61. Au regard de ces circonstances, la Cour estime que la période de trois (3)
ans et quinze (15) jours constitue un délai raisonnable, au sens de l’article
56(5) de la Charte et de la règle 50(2)(f) du Règlement. En conséquence,
la Cour rejette l’exception d’irrecevabilité et considère que la Requête a été
déposée dans un délai raisonnable.
B. Sur les autres conditions de recevabilité
62. La Cour observe qu'aucune exception n’a été soulevée quant aux autres
conditions de recevabilité. Néanmoins, conformément à la règle 50(1) du
Règlement, elle doit s'assurer que la Requête est recevable avant de
poursuivre son examen.
63. La Cour note que le Requérant a clairement indiqué son identité,
conformément à la règle 50(2)(a) du Règlement.

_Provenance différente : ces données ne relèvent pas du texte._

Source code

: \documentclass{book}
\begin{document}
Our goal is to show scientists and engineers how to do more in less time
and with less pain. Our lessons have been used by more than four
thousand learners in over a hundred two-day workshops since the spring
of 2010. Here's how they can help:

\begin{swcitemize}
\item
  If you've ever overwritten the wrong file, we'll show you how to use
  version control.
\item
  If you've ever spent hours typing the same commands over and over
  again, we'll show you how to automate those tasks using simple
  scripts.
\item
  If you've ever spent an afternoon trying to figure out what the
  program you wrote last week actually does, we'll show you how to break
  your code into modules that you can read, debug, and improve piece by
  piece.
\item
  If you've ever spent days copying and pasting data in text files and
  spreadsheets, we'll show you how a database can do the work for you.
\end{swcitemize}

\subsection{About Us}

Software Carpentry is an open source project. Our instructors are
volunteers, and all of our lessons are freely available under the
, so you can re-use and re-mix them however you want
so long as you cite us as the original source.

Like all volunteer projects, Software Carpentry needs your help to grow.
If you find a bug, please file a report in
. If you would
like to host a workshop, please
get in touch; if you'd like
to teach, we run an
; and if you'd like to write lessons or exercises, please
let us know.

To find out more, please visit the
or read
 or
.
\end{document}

64. La Cour relève également que les demandes formulées par le Requérant
visent à protéger ses droits garantis par la Charte. En outre, l’un des
objectifs de l’Acte constitutif de l’Union africaine, tel qu’énoncé en son article
3(h), est la promotion et la protection des droits de l'homme et des peuples.
Par ailleurs, la Requête ne contient aucun grief ou aucune demande qui soit
incompatible avec une disposition dudit Acte. En conséquence, la Cour
considère que la Requête est compatible avec l’Acte constitutif de l’Union
africaine et la Charte. Elle considère donc que la Requête satisfait à
l'exigence de la règle 50(2)(b), du Règlement.
65. La Cour note, en outre, que la Requête ne contient aucun terme outrageant,
ou insultants à l’égard de l’État défendeur, de ses institutions ou de l’Union
africaine, ce qui la rend conforme à la règle 50(2)(c) du Règlement.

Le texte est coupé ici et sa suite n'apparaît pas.